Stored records

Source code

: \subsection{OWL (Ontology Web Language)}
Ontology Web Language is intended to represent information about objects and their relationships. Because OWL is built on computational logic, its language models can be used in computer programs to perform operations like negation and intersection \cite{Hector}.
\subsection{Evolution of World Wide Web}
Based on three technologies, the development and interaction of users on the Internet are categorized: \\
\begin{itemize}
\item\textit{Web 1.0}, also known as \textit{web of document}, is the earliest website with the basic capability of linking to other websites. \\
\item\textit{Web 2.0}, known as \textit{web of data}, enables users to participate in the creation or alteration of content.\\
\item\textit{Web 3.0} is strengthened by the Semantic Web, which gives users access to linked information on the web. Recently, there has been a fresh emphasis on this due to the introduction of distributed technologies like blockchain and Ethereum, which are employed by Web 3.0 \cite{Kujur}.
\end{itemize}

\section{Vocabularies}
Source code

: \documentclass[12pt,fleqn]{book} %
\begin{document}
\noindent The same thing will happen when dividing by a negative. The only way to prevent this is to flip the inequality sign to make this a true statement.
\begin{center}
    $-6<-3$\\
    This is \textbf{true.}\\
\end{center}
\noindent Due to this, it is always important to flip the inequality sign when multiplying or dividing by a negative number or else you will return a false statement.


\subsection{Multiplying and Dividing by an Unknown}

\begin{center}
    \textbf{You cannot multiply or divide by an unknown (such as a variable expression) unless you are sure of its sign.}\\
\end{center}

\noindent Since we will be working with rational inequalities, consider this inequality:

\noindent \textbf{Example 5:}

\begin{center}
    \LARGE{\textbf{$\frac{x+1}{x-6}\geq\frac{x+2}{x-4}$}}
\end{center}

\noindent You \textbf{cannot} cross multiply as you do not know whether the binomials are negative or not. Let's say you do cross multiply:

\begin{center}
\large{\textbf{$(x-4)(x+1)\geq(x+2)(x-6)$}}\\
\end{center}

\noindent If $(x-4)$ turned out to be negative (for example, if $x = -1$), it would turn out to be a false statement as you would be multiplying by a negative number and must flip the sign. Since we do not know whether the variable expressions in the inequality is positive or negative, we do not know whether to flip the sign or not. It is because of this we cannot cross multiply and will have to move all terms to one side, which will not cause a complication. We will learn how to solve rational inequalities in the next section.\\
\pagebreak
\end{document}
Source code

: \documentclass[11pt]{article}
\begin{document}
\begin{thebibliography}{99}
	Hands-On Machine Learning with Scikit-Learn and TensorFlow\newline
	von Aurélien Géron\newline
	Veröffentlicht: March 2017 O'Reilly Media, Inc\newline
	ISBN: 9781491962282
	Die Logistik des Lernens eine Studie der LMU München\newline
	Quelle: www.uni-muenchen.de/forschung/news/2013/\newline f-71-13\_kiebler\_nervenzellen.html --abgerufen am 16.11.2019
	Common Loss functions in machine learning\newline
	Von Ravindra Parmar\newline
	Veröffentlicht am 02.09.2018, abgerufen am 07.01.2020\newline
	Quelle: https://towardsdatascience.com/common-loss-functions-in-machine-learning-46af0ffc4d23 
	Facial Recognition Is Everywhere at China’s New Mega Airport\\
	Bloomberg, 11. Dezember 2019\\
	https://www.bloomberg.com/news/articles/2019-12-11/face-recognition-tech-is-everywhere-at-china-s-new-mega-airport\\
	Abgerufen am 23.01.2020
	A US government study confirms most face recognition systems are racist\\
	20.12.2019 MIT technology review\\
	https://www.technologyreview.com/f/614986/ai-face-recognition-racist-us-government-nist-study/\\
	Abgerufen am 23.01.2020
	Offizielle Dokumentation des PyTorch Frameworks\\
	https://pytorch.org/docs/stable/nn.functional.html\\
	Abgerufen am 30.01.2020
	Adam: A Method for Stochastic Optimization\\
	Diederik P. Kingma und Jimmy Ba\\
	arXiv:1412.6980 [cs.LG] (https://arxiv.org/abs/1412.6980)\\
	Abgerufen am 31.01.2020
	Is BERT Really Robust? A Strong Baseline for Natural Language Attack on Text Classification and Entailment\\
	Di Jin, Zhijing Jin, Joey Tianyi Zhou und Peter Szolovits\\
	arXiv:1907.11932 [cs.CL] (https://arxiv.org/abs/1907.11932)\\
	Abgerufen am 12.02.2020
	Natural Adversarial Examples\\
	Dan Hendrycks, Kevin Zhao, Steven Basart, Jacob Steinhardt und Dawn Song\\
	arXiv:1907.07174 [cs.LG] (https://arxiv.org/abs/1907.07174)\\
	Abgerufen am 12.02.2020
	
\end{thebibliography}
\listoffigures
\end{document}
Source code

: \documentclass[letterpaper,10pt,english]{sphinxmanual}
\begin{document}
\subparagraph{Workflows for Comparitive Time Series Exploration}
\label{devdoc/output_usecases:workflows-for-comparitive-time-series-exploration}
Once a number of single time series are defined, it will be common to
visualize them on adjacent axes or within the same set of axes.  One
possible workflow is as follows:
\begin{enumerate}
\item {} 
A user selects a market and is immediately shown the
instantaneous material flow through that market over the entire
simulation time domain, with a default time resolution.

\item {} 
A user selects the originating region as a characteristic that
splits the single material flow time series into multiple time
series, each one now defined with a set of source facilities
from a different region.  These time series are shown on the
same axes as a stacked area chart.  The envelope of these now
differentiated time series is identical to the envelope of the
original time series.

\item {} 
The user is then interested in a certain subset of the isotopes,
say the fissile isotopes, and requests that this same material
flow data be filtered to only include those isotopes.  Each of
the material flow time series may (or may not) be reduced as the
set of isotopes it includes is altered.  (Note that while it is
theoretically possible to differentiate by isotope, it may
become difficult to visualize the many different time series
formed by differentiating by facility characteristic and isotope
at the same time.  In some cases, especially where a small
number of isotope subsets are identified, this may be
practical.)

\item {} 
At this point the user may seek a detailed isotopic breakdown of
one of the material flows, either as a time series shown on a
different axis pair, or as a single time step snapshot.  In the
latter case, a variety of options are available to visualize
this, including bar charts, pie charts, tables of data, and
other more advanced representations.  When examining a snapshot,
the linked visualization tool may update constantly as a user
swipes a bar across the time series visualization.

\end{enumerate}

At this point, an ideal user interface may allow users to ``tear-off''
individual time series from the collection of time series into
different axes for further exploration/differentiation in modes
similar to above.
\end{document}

WHAT IS REQUIRED
Give the data again in full, exactly.

YOUR RESPONSE
Source code

: \subsection{OWL (Ontology Web Language)}
Ontology Web Language is intended to represent information about objects and their relationships. Because OWL is built on computational logic, its language models can be used in computer programs to perform operations like negation and intersection \cite{Hector}.
\subsection{Evolution of World Wide Web}
Based on three technologies, the development and interaction of users on the Internet are categorized: \\
\begin{itemize}
\item\textit{Web 1.0}, also known as \textit{web of document}, is the earliest website with the basic capability of linking to other websites. \\
\item\textit{Web 2.0}, known as \textit{web of data}, enables users to participate in the creation or alteration of content.\\
\item\textit{Web 3.0} is strengthened by the Semantic Web, which gives users access to linked information on the web. Recently, there has been a fresh emphasis on this due to the introduction of distributed technologies like blockchain and Ethereum, which are employed by Web 3.0 \cite{Kujur}.
\end{itemize}

\section{Vocabularies}
Source code

: \documentclass[12pt,fleqn]{book} %
\begin{document}
\noindent The same thing will happen when dividing by a negative. The only way to prevent this is to flip the inequality sign to make this a true statement.
\begin{center}
    $-6<-3$\\
    This is \textbf{true.}\\
\end{center}
\noindent Due to this, it is always important to flip the inequality sign when multiplying or dividing by a negative number or else you will return a false statement.


\subsection{Multiplying and Dividing by an Unknown}

\begin{center}
    \textbf{You cannot multiply or divide by an unknown (such as a variable expression) unless you are sure of its sign.}\\
\end{center}

\noindent Since we will be working with rational inequalities, consider this inequality:

\noindent \textbf{Example 5:}

\begin{center}
    \LARGE{\textbf{$\frac{x+1}{x-6}\geq\frac{x+2}{x-4}$}}
\end{center}

\noindent You \textbf{cannot} cross multiply as you do not know whether the binomials are negative or not. Let's say you do cross multiply:

\begin{center}
\large{\textbf{$(x-4)(x+1)\geq(x+2)(x-6)$}}\\
\end{center}

\noindent If $(x-4)$ turned out to be negative (for example, if $x = -1$), it would turn out to be a false statement as you would be multiplying by a negative number and must flip the sign. Since we do not know whether the variable expressions in the inequality is positive or negative, we do not know whether to flip the sign or not. It is because of this we cannot cross multiply and will have to move all terms to one side, which will not cause a complication. We will learn how to solve rational inequalities in the next section.\\
\pagebreak
\end{document}
Source code

: \documentclass[11pt]{article}
\begin{document}
\begin{thebibliography}{99}
	Hands-On Machine Learning with Scikit-Learn and TensorFlow\newline
	von Aurélien Géron\newline
	Veröffentlicht: March 2017 O'Reilly Media, Inc\newline
	ISBN: 9781491962282
	Die Logistik des Lernens eine Studie der LMU München\newline
	Quelle: www.uni-muenchen.de/forschung/news/2013/\newline f-71-13\_kiebler\_nervenzellen.html --abgerufen am 16.11.2019
	Common Loss functions in machine learning\newline
	Von Ravindra Parmar\newline
	Veröffentlicht am 02.09.2018, abgerufen am 07.01.2020\newline
	Quelle: https://towardsdatascience.com/common-loss-functions-in-machine-learning-46af0ffc4d23 
	Facial Recognition Is Everywhere at China’s New Mega Airport\\
	Bloomberg, 11. Dezember 2019\\
	https://www.bloomberg.com/news/articles/2019-12-11/face-recognition-tech-is-everywhere-at-china-s-new-mega-airport\\
	Abgerufen am 23.01.2020
	A US government study confirms most face recognition systems are racist\\
	20.12.2019 MIT technology review\\
	https://www.technologyreview.com/f/614986/ai-face-recognition-racist-us-government-nist-study/\\
	Abgerufen am 23.01.2020
	Offizielle Dokumentation des PyTorch Frameworks\\
	https://pytorch.org/docs/stable/nn.functional.html\\
	Abgerufen am 30.01.2020
	Adam: A Method for Stochastic Optimization\\
	Diederik P. Kingma und Jimmy Ba\\
	arXiv:1412.6980 [cs.LG] (https://arxiv.org/abs/1412.6980)\\
	Abgerufen am 31.01.2020
	Is BERT Really Robust? A Strong Baseline for Natural Language Attack on Text Classification and Entailment\\
	Di Jin, Zhijing Jin, Joey Tianyi Zhou und Peter Szolovits\\
	arXiv:1907.11932 [cs.CL] (https://arxiv.org/abs/1907.11932)\\
	Abgerufen am 12.02.2020
	Natural Adversarial Examples\\
	Dan Hendrycks, Kevin Zhao, Steven Basart, Jacob Steinhardt und Dawn Song\\
	arXiv:1907.07174 [cs.LG] (https://arxiv.org/abs/1907.07174)\\
	Abgerufen am 12.02.2020
	
\end{thebibliography}
\listoffigures
\end{document}
Source code

: \documentclass[letterpaper,10pt,english]{sphinxmanual}
\begin{document}
\subparagraph{Workflows for Comparitive Time Series Exploration}
\label{devdoc/output_usecases:workflows-for-comparitive-time-series-exploration}
Once a number of single time series are defined, it will be common to
visualize them on adjacent axes or within the same set of axes.  One
possible workflow is as follows:
\begin{enumerate}
\item {} 
A user selects a market and is immediately shown the
instantaneous material flow through that market over the entire
simulation time domain, with a default time resolution.

\item {} 
A user selects the originating region as a characteristic that
splits the single material flow time series into multiple time
series, each one now defined with a set of source facilities
from a different region.  These time series are shown on the
same axes as a stacked area chart.  The envelope of these now
differentiated time series is identical to the envelope of the
original time series.

\item {} 
The user is then interested in a certain subset of the isotopes,
say the fissile isotopes, and requests that this same material
flow data be filtered to only include those isotopes.  Each of
the material flow time series may (or may not) be reduced as the
set of isotopes it includes is altered.  (Note that while it is
theoretically possible to differentiate by isotope, it may
become difficult to visualize the many different time series
formed by differentiating by facility characteristic and isotope
at the same time.  In some cases, especially where a small
number of isotope subsets are identified, this may be
practical.)

\item {} 
At this point the user may seek a detailed isotopic breakdown of
one of the material flows, either as a time series shown on a
different axis pair, or as a single time step snapshot.  In the
latter case, a variety of options are available to visualize
this, including bar charts, pie charts, tables of data, and
other more advanced representations.  When examining a snapshot,
the linked visualization tool may update constantly as a user
swipes a bar across the time series visualization.

\end{enumerate}

At this point, an ideal user interface may allow users to ``tear-off''
individual time series from the collection of time series into
different axes for further exploration/differentiation in modes
similar to above.
\end{document}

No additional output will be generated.